## TASK TO COMPLETE:
The listing below contains a span that opens with the line containing "Creating a LinkList" and closes with the line containing "queue is empty*". Return that span exactly.

** Opening RECORDS FOR PROCESSING block **

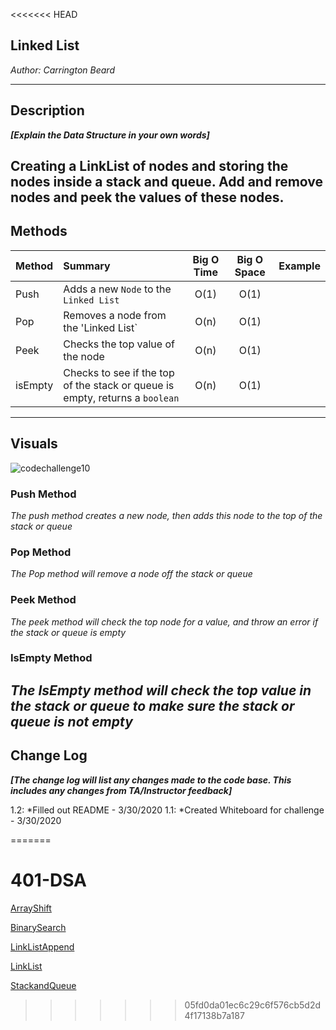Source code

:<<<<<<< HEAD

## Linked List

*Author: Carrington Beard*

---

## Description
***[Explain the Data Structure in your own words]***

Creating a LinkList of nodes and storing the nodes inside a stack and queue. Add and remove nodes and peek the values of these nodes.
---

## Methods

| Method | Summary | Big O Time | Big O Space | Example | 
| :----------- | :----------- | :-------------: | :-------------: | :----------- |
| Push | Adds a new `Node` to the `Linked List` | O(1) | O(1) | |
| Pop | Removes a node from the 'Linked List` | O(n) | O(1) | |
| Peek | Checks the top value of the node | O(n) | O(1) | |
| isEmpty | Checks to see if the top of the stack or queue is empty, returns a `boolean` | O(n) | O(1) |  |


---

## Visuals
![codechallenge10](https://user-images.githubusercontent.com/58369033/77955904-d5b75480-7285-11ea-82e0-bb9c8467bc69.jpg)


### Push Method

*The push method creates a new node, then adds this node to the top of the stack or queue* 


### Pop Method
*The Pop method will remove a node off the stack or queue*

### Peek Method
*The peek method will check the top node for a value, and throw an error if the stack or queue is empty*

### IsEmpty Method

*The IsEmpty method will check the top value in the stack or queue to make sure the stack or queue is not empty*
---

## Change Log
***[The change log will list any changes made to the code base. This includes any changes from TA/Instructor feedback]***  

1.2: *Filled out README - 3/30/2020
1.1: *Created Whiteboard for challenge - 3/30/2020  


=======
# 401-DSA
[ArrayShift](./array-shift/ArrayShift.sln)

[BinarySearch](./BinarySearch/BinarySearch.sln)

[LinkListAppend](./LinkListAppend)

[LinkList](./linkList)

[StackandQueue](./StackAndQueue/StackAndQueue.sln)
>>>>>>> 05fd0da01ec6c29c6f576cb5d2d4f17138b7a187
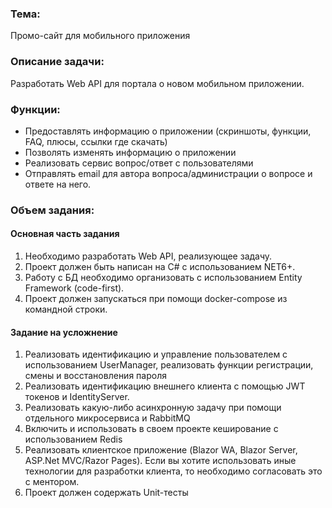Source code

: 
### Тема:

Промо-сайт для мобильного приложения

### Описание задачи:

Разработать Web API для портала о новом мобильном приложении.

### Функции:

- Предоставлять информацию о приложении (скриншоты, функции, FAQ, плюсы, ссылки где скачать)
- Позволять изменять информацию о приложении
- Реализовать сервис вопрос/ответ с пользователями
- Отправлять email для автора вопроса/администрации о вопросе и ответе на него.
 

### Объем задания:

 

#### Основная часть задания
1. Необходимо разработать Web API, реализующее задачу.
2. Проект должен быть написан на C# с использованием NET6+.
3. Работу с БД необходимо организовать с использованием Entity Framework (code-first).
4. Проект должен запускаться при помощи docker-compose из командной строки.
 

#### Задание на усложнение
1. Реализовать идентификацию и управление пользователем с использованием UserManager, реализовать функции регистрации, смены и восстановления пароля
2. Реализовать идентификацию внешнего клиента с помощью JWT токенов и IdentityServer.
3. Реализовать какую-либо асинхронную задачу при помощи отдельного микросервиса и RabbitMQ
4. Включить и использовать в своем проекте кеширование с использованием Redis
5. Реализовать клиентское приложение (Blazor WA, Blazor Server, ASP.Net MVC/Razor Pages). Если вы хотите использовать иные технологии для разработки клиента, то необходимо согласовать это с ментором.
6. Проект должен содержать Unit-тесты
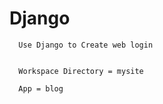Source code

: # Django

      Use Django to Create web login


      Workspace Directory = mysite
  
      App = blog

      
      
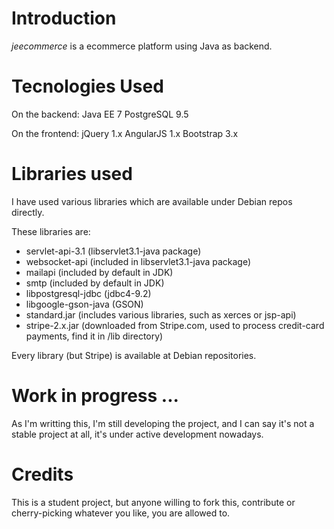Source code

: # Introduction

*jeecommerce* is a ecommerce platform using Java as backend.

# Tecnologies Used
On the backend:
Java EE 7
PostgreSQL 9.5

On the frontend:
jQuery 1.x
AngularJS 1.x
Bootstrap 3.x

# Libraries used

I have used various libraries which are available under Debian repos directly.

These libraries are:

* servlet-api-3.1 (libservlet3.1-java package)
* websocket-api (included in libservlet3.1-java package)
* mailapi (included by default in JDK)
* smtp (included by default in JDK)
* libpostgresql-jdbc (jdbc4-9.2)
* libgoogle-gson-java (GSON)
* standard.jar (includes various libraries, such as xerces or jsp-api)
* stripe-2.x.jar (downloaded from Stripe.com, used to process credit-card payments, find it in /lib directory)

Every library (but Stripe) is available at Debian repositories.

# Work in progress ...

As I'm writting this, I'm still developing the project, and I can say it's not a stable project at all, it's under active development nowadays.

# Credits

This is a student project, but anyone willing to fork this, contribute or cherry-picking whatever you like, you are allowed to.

** Closing RECORDS FOR PROCESSING block **

## TASK RESULT:
Creating a LinkList of nodes and storing the nodes inside a stack and queue. Add and remove nodes and peek the values of these nodes.
---

## Methods

| Method | Summary | Big O Time | Big O Space | Example | 
| :----------- | :----------- | :-------------: | :-------------: | :----------- |
| Push | Adds a new `Node` to the `Linked List` | O(1) | O(1) | |
| Pop | Removes a node from the 'Linked List` | O(n) | O(1) | |
| Peek | Checks the top value of the node | O(n) | O(1) | |
| isEmpty | Checks to see if the top of the stack or queue is empty, returns a `boolean` | O(n) | O(1) |  |


---

## Visuals
![codechallenge10](https://user-images.githubusercontent.com/58369033/77955904-d5b75480-7285-11ea-82e0-bb9c8467bc69.jpg)


### Push Method

*The push method creates a new node, then adds this node to the top of the stack or queue* 


### Pop Method
*The Pop method will remove a node off the stack or queue*

### Peek Method
*The peek method will check the top node for a value, and throw an error if the stack or queue is empty*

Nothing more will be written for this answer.